____ Records supplied
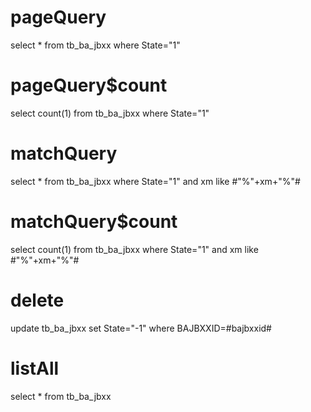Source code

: pageQuery
===
  select * from tb_ba_jbxx where  State="1"
  
pageQuery$count
===
   select count(1) from tb_ba_jbxx where State="1"

matchQuery
===
  select * from tb_ba_jbxx where  State="1" and xm like #"%"+xm+"%"#
  
matchQuery$count
===
  select count(1) from tb_ba_jbxx where State="1" and xm like #"%"+xm+"%"#

delete
===
   update tb_ba_jbxx set State="-1" where BAJBXXID=#bajbxxid#  
  
listAll
===
   select * from tb_ba_jbxx
   
   
 
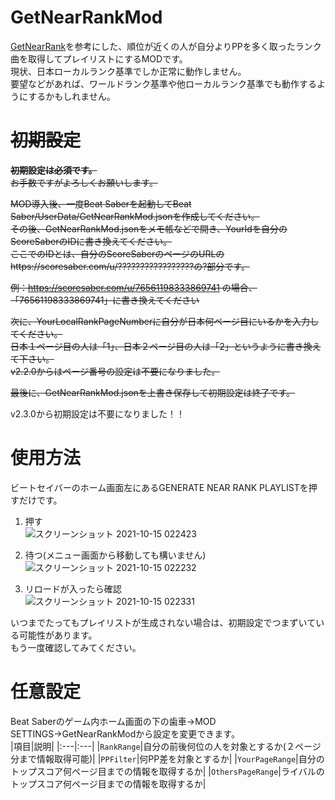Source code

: # GetNearRankMod

[GetNearRank](https://github.com/culage/GetNearRank)を参考にした、順位が近くの人が自分よりPPを多く取ったランク曲を取得してプレイリストにするMODです。<br>
現状、日本ローカルランク基準でしか正常に動作しません。<br>
要望などがあれば、ワールドランク基準や他ローカルランク基準でも動作するようにするかもしれません。

# ~~初期設定~~
~~**初期設定は必須です。**<br>
お手数ですがよろしくお願いします。~~

~~MOD導入後、一度Beat Saberを起動してBeat Saber/UserData/GetNearRankMod.jsonを作成してください。<br>
その後、GetNearRankMod.jsonをメモ帳などで開き、YourIdを自分のScoreSaberのIDに書き換えてください。<br>
ここでのIDとは、自分のScoreSaberのページのURLのhttps://scoresaber.com/u/?????????????????の?部分です。~~<br>

~~例：https://scoresaber.com/u/76561198333869741 の場合、「76561198333869741」に書き換えてください<br>~~

~~次に、YourLocalRankPageNumberに自分が日本何ページ目にいるかを入力してください。<br>
日本１ページ目の人は「1」、日本２ページ目の人は「2」というように書き換えて下さい。<br>
v2.2.0からはページ番号の設定は不要になりました。~~

~~最後に、GetNearRankMod.jsonを上書き保存して初期設定は終了です。~~<br>

v2.3.0から初期設定は不要になりました！！

# 使用方法
ビートセイバーのホーム画面左にあるGENERATE NEAR RANK PLAYLISTを押すだけです。<br>

1. 押す<br>
![スクリーンショット 2021-10-15 022423](https://user-images.githubusercontent.com/86054813/137366553-a565529a-0d47-4335-a632-029e226efcd6.png)

2. 待つ(メニュー画面から移動しても構いません)<br>
![スクリーンショット 2021-10-15 022232](https://user-images.githubusercontent.com/86054813/137366693-0ab5dbcf-9149-4274-a504-505fa87d4c66.png)

3. リロードが入ったら確認<br>
![スクリーンショット 2021-10-15 022331](https://user-images.githubusercontent.com/86054813/137366817-af0bdbbf-99ed-493d-a31a-3acbdb529f75.png)

いつまでたってもプレイリストが生成されない場合は、初期設定でつまずいている可能性があります。<br>
もう一度確認してみてください。<br>

# 任意設定
Beat Saberのゲーム内ホーム画面の下の歯車→MOD SETTINGS→GetNearRankModから設定を変更できます。<br>
|項目|説明|
|:---|:---|
|`RankRange`|自分の前後何位の人を対象とするか(２ページ分まで情報取得可能)|
|`PPFilter`|何PP差を対象とするか|
|`YourPageRange`|自分のトップスコア何ページ目までの情報を取得するか|
|`OthersPageRange`|ライバルのトップスコア何ページ目までの情報を取得するか|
________
- Required work
Only the number should be given: how many lines of the data contain the word "State"?

- Solution
5